Categorías: Opinión

Pandemia, confinamiento, Alzheimer y Navidad

Indiscutiblemente, la aparición de la Covid-19 a cambiado nuestra forma de vivir. Ahora, más bien nos centramos en sobrevivir: al virus, al ERTE, al confinamiento, a la soledad… Si con alguno de estos hechos convivimos cualquiera de nosotros en el día a día, especialmente afectadas se han visto las familias entre las que alguno de sus miembros tiene Alzheimer. Sólo quienes han conocido la enfermedad de cerca, saben bien lo que esto supone.
Estas personas requieren de todo un arsenal de recursos humanos y materiales para un tratamiento digno. Hablo de una persona pendiente de ellos 24 horas al día; de psicólogos que los estimulen y frenen el avance de su enfermedad armados con fichas de lego, puzzles o tarjetas visuales; de auxiliares o técnicos socio sanitarios que los acompañen (con todo lo que esta palabra implica), bañen, cambien sus pañales y ayuden en tareas de alimentación; de médicos que atiendan tanto el Alzheimer y sus otras pluripatologías, como a las personas que las padecen; de sillas de ruedas, andadores, grúas, pañales, espesantes, medicamentos… No es difícil imaginar el costo personal y económico que estos cuidados suponen a las familias, y lo difícil que es obtenerlos en circunstancias normales.
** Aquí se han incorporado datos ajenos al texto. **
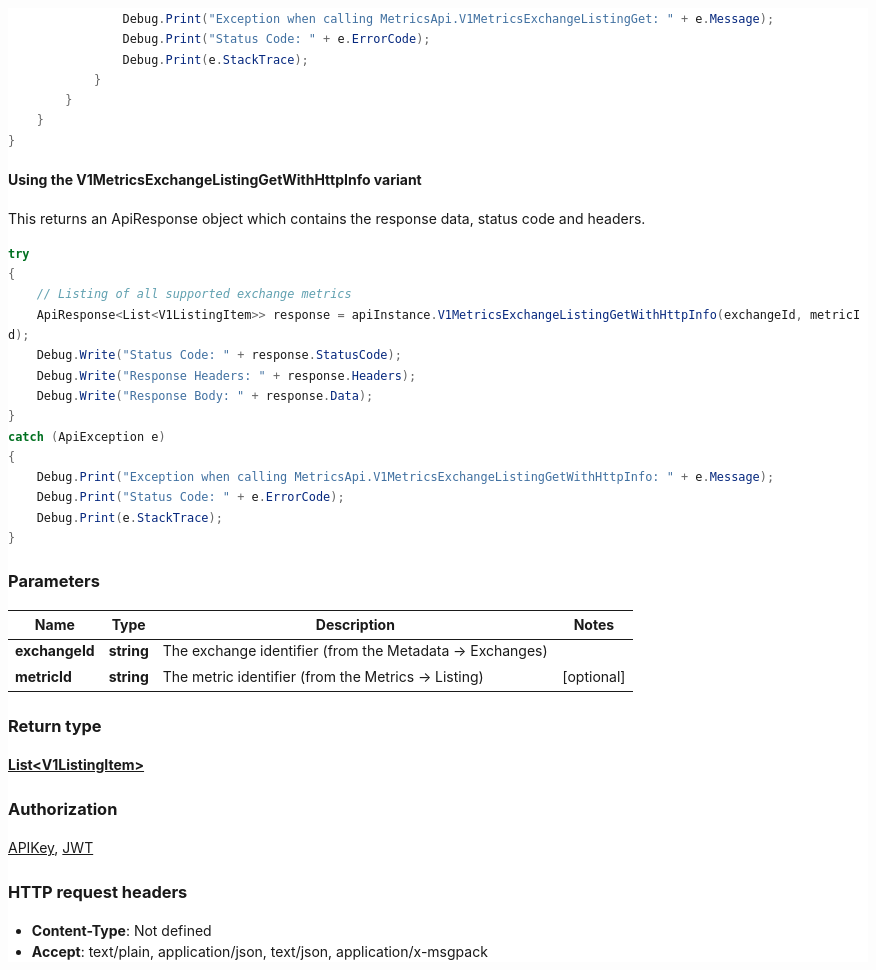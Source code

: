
 ```csharp
                Debug.Print("Exception when calling MetricsApi.V1MetricsExchangeListingGet: " + e.Message);
                Debug.Print("Status Code: " + e.ErrorCode);
                Debug.Print(e.StackTrace);
            }
        }
    }
}
```

#### Using the V1MetricsExchangeListingGetWithHttpInfo variant
This returns an ApiResponse object which contains the response data, status code and headers.

```csharp
try
{
    // Listing of all supported exchange metrics
    ApiResponse<List<V1ListingItem>> response = apiInstance.V1MetricsExchangeListingGetWithHttpInfo(exchangeId, metricId);
    Debug.Write("Status Code: " + response.StatusCode);
    Debug.Write("Response Headers: " + response.Headers);
    Debug.Write("Response Body: " + response.Data);
}
catch (ApiException e)
{
    Debug.Print("Exception when calling MetricsApi.V1MetricsExchangeListingGetWithHttpInfo: " + e.Message);
    Debug.Print("Status Code: " + e.ErrorCode);
    Debug.Print(e.StackTrace);
}
```

### Parameters

| Name | Type | Description | Notes |
|------|------|-------------|-------|
| **exchangeId** | **string** | The exchange identifier (from the Metadata -&gt; Exchanges) |  |
| **metricId** | **string** | The metric identifier (from the Metrics -&gt; Listing) | [optional]  |

### Return type

[**List&lt;V1ListingItem&gt;**](V1ListingItem.md)

### Authorization

[APIKey](../README.md#APIKey), [JWT](../README.md#JWT)

### HTTP request headers

 - **Content-Type**: Not defined
 - **Accept**: text/plain, application/json, text/json, application/x-msgpack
Con estas condiciones de partida, llega el coronavirus. Y nos hace evidente, no sólo que no hemos previsto una atención integral REAL para esta vulnerable población, si no que tampoco vamos a dotarla de recursos especiales ante esta amenaza inminente que, para ponerle la guinda al pastel, se ceba especialmente con este colectivo.

Hemos sido testigos de como se dejaba a nuestros mayores, muchos de ellos con demencia, encerrados a su suerte en residencias sin personal ni recursos suficientes para atenderlos; de como se planteaba si su vida merecía la pena ser salvada; de cómo morían solos; de como sus salidas, su ocio, sus contactos con sus seres queridos… se han visto reducidos a prácticamente nada.
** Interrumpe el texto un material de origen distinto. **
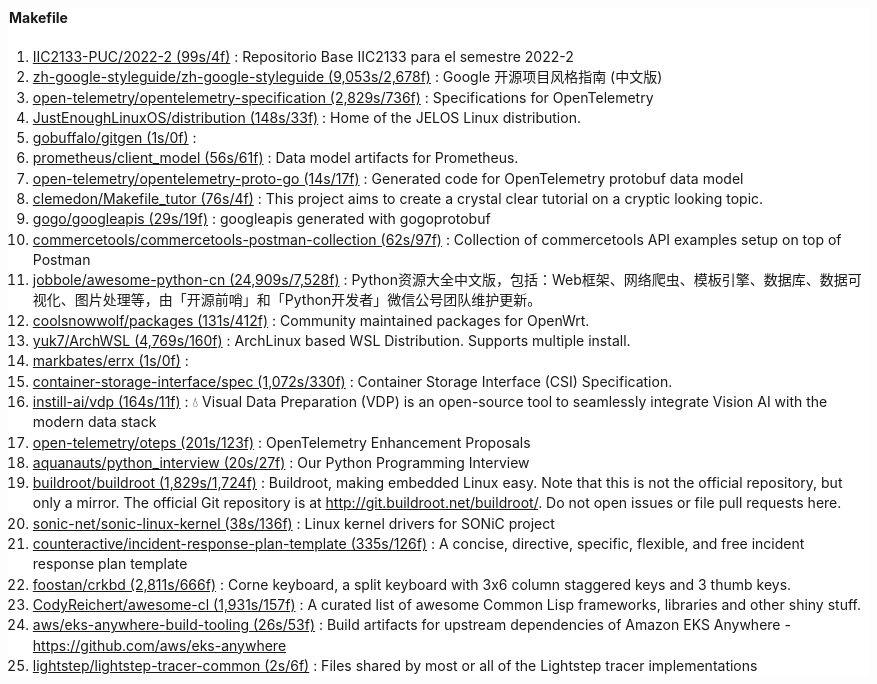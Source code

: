 #### Makefile
1. [IIC2133-PUC/2022-2 (99s/4f)](https://github.com/IIC2133-PUC/2022-2) : Repositorio Base IIC2133 para el semestre 2022-2
2. [zh-google-styleguide/zh-google-styleguide (9,053s/2,678f)](https://github.com/zh-google-styleguide/zh-google-styleguide) : Google 开源项目风格指南 (中文版)
3. [open-telemetry/opentelemetry-specification (2,829s/736f)](https://github.com/open-telemetry/opentelemetry-specification) : Specifications for OpenTelemetry
4. [JustEnoughLinuxOS/distribution (148s/33f)](https://github.com/JustEnoughLinuxOS/distribution) : Home of the JELOS Linux distribution.
5. [gobuffalo/gitgen (1s/0f)](https://github.com/gobuffalo/gitgen) : 
6. [prometheus/client_model (56s/61f)](https://github.com/prometheus/client_model) : Data model artifacts for Prometheus.
7. [open-telemetry/opentelemetry-proto-go (14s/17f)](https://github.com/open-telemetry/opentelemetry-proto-go) : Generated code for OpenTelemetry protobuf data model
8. [clemedon/Makefile_tutor (76s/4f)](https://github.com/clemedon/Makefile_tutor) : This project aims to create a crystal clear tutorial on a cryptic looking topic.
9. [gogo/googleapis (29s/19f)](https://github.com/gogo/googleapis) : googleapis generated with gogoprotobuf
10. [commercetools/commercetools-postman-collection (62s/97f)](https://github.com/commercetools/commercetools-postman-collection) : Collection of commercetools API examples setup on top of Postman
11. [jobbole/awesome-python-cn (24,909s/7,528f)](https://github.com/jobbole/awesome-python-cn) : Python资源大全中文版，包括：Web框架、网络爬虫、模板引擎、数据库、数据可视化、图片处理等，由「开源前哨」和「Python开发者」微信公号团队维护更新。
12. [coolsnowwolf/packages (131s/412f)](https://github.com/coolsnowwolf/packages) : Community maintained packages for OpenWrt.
13. [yuk7/ArchWSL (4,769s/160f)](https://github.com/yuk7/ArchWSL) : ArchLinux based WSL Distribution. Supports multiple install.
14. [markbates/errx (1s/0f)](https://github.com/markbates/errx) : 
15. [container-storage-interface/spec (1,072s/330f)](https://github.com/container-storage-interface/spec) : Container Storage Interface (CSI) Specification.
16. [instill-ai/vdp (164s/11f)](https://github.com/instill-ai/vdp) : 💧 Visual Data Preparation (VDP) is an open-source tool to seamlessly integrate Vision AI with the modern data stack
17. [open-telemetry/oteps (201s/123f)](https://github.com/open-telemetry/oteps) : OpenTelemetry Enhancement Proposals
18. [aquanauts/python_interview (20s/27f)](https://github.com/aquanauts/python_interview) : Our Python Programming Interview
19. [buildroot/buildroot (1,829s/1,724f)](https://github.com/buildroot/buildroot) : Buildroot, making embedded Linux easy. Note that this is not the official repository, but only a mirror. The official Git repository is at http://git.buildroot.net/buildroot/. Do not open issues or file pull requests here.
20. [sonic-net/sonic-linux-kernel (38s/136f)](https://github.com/sonic-net/sonic-linux-kernel) : Linux kernel drivers for SONiC project
21. [counteractive/incident-response-plan-template (335s/126f)](https://github.com/counteractive/incident-response-plan-template) : A concise, directive, specific, flexible, and free incident response plan template
22. [foostan/crkbd (2,811s/666f)](https://github.com/foostan/crkbd) : Corne keyboard, a split keyboard with 3x6 column staggered keys and 3 thumb keys.
23. [CodyReichert/awesome-cl (1,931s/157f)](https://github.com/CodyReichert/awesome-cl) : A curated list of awesome Common Lisp frameworks, libraries and other shiny stuff.
24. [aws/eks-anywhere-build-tooling (26s/53f)](https://github.com/aws/eks-anywhere-build-tooling) : Build artifacts for upstream dependencies of Amazon EKS Anywhere - https://github.com/aws/eks-anywhere
25. [lightstep/lightstep-tracer-common (2s/6f)](https://github.com/lightstep/lightstep-tracer-common) : Files shared by most or all of the Lightstep tracer implementations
No hemos tenido en cuenta que una persona con Alzheimer, ya era prisionera de si misma, ya estaba recluida entre las paredes que esta enfermedad había construido a su alrededor. Y no siendo esto suficiente, confinamos una mente ya aislada, para protegerlos del virus.

Las instituciones que trabajan con esta población, como la Asociación de Familiares de Enfermos de Alzheimer de Melilla, han hecho con los pocos recursos que tenían todo lo que han podido. Llamando a las familias durante el confinamiento total, luego estableciendo visitas a domicilio durante la desescalada y el aumento de casos posteriormente, reabriendo sus centros en cuanto fue posible, cancelando salidas y actividades de ocio previstas fuera del centro… Y, en definitiva, luchando contra esta nueva situación usando de escudo una mascarilla quirúrgica y un bote de gel hidroalcoholico. Y pese a todo, aunque no es el caso de nuestra asociación, otras entidades han sido culpabilizadas por no tener, ni ser dotados a tiempo, de recursos para luchar contra esta pandemia.

Con el aumento de los brotes, nos encontramos nuevamente ante la incertidumbre: qué pasará mañana, podremos adaptarnos, qué necesitaremos, cómo podemos seguir ayudando a las familias y enfermos… y de fondo, unas navidades atípicas que se acercan sigilosas. En estas fechas de reunión familiar, comidas, abrazos y regalos… Me pregunto cómo podríamos adaptarnos para que nuestros usuarios vean las caras de sus seres queridos. No hay que restar importancia a esta cuestión. Piensen que, en algunos casos, serán las últimas navidades en las que puedan reconocer el rostro de las personas que quieren.

Pero, ¿cómo hacerlo y seguir estando protegidos? Y, por qué no plantearlo, en qué casos merece la pena estar protegido, si para ello deben pasar aislados de todo lo que aún aman, porque aún aman, los últimos momentos que les quedan de ser ellos mismos.

Difíciles preguntas que se enmarcan en un complejo contexto. Dolorosas sólo por ser planteadas, pero que, sin duda, urge sean respondidas.